Industrial Scale Urban Farming in NYC

TED fellow Viraj Puri talks about his Brooklyn rooftop farming startup.  Gotham Greens has ~1500 square meters of hydroponic greenhouses producing herbs and salad greens in a very controlled environment… somewhere between a farm and a manufacturing facility.  The system is solar powered, and can operate all year long.  They currently produce ~100 tons of food a year, and they believe the business is viable at least in the urban foodie context.  I was happy to see Puri readily (repeatedly) admitting (or even pointing out) that the system cannot scale up sufficiently to provide a large proportion of the city’s overall food requirements.  This is in stark contrast to the idea of Vertical Farming, which is clearly bunkum — once you’ve covered the roofs with greens, there’s no more farming to be done unless you pipe in light somehow, which is much less efficient than simply farming where the light is naturally.

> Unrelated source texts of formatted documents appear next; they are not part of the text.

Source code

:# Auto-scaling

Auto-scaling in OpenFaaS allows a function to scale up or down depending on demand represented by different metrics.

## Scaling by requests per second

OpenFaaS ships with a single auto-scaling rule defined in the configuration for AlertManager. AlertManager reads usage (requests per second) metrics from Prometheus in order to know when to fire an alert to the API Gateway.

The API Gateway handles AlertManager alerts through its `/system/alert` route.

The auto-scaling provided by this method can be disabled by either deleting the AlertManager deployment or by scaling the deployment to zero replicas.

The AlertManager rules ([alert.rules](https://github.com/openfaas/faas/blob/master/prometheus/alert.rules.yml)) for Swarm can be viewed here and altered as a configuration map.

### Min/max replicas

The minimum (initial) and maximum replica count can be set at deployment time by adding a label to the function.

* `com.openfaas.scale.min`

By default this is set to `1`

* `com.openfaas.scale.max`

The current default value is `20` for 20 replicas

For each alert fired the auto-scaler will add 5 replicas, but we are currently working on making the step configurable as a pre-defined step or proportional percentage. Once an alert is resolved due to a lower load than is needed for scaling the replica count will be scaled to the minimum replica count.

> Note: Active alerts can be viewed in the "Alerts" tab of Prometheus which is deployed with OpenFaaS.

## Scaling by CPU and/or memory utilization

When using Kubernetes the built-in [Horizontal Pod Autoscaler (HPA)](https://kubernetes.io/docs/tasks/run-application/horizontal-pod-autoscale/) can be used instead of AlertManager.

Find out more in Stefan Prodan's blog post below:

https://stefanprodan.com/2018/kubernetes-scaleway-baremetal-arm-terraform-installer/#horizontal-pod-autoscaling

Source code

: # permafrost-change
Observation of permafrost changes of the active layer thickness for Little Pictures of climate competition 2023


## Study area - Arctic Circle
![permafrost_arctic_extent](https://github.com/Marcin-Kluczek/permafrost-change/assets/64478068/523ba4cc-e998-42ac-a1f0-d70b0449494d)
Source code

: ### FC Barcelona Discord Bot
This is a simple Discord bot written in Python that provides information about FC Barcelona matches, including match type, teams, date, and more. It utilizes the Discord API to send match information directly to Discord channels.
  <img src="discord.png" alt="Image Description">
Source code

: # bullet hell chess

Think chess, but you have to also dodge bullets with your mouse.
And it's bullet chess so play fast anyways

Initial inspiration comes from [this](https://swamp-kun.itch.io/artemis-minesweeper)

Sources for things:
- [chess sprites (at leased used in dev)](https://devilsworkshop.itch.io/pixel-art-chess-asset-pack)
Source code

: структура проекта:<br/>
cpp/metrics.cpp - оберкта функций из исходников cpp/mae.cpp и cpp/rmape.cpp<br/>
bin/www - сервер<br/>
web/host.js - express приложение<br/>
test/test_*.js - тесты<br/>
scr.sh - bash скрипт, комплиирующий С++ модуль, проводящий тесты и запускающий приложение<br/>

Just out of curiosity… I wonder how much food could be produced in Brooklyn at full capacity?  And roughly how much does the city eat?  The land area of the borough is 183 km^2 and it has 2,500,000 residents, or roughly 75 m^2 per person.  Their production of 100 tons/1500 m^2 is roughly 66 kg/m^2 per year.  So if the entire area of Brooklyn were producing like this greenhouse, you’d get nearly 5000 kg of food per person per year.  The average American consumes about 1000 kg of food per year, so if you were able to use 20% of the borough’s area, you’d be close to meeting demand… at least by mass.  Gotham’s 59kW solar array probably takes up ~590 m^2 (100 W/m^2 is typical of solar cell power production) and only provides part of the operation’s power.  Probably there’s other infrastructure too that’s not actively producing food, so say they’ve got about half their total area dedicated to actual plants… then you’d need to get up to 40% of the land area being utilized to get 1000 kg of greens per resident per year.  However, most of the 1000 kg that we actually eat is a lot more energy dense than lettuce.  I wonder how many calories per m^2 one can get out of these setups, and what the most productive crops would be?  Honestly I’m surprised at how large the potential production is.  I wonder what the actually available rooftop area is?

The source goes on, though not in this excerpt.